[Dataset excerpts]
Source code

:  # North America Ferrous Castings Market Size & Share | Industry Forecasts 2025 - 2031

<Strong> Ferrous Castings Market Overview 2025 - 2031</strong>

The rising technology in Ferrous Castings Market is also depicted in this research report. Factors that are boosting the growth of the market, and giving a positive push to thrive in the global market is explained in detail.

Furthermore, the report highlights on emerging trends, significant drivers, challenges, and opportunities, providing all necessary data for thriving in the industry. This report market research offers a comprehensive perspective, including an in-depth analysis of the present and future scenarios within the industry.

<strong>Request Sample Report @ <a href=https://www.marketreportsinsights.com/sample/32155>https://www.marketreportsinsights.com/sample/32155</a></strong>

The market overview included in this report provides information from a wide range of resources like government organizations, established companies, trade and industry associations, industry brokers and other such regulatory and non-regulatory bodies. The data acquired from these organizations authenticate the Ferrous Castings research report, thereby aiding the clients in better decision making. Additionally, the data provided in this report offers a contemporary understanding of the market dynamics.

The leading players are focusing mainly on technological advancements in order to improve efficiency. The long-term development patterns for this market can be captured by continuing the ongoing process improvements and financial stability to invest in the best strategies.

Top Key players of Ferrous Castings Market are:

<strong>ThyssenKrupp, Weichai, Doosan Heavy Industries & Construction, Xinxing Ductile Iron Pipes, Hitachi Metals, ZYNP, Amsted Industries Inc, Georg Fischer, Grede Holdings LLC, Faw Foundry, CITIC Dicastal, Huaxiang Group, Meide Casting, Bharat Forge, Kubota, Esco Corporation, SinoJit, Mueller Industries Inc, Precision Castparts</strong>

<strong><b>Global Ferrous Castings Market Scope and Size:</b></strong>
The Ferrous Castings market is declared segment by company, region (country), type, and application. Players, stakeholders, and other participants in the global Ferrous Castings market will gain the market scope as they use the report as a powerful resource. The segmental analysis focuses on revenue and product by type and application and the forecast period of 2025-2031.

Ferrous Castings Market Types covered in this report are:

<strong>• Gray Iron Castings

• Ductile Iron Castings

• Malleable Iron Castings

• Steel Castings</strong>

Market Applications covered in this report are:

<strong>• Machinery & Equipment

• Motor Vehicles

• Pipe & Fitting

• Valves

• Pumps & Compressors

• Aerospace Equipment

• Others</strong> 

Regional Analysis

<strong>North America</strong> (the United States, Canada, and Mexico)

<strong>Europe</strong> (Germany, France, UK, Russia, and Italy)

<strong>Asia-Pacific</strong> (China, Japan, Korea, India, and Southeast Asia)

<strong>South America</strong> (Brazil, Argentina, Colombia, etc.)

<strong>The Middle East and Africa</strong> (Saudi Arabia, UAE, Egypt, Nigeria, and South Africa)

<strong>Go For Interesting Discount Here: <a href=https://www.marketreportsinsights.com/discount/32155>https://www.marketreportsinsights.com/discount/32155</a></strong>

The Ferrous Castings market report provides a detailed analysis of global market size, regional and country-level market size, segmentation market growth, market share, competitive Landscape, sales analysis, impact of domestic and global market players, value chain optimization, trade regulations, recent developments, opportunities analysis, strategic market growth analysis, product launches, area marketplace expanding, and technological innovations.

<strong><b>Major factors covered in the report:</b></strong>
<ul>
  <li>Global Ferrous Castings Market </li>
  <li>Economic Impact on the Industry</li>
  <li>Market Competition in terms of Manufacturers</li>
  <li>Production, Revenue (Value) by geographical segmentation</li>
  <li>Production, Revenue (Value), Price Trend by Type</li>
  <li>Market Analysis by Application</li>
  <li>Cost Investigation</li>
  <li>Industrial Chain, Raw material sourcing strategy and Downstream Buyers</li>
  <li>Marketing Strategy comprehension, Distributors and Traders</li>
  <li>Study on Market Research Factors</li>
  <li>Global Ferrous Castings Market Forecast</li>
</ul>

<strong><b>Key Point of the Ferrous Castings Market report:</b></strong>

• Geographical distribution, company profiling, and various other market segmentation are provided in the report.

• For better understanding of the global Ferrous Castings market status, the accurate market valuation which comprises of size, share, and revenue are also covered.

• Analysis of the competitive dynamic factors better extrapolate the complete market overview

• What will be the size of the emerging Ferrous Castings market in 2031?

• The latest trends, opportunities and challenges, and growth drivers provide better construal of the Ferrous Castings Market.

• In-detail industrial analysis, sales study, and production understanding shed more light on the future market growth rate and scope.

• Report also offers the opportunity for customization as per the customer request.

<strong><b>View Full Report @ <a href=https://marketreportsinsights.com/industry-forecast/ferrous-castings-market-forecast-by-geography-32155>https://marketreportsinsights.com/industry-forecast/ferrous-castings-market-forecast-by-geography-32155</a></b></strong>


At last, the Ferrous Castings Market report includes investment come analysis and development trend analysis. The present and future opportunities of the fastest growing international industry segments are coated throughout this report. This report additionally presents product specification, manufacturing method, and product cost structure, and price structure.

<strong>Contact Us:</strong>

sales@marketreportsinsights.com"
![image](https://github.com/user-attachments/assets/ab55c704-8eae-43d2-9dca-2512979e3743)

TASK TO COMPLETE
Copy out only the lines of the records above from the one with "<Strong> Ferrous Castings" through the one with "Furthermore, the report", exactly as they stand, both included.

RESULT OF THE EXERCISE
<Strong> Ferrous Castings Market Overview 2025 - 2031</strong>

The rising technology in Ferrous Castings Market is also depicted in this research report. Factors that are boosting the growth of the market, and giving a positive push to thrive in the global market is explained in detail.

Furthermore, the report highlights on emerging trends, significant drivers, challenges, and opportunities, providing all necessary data for thriving in the industry. This report market research offers a comprehensive perspective, including an in-depth analysis of the present and future scenarios within the industry.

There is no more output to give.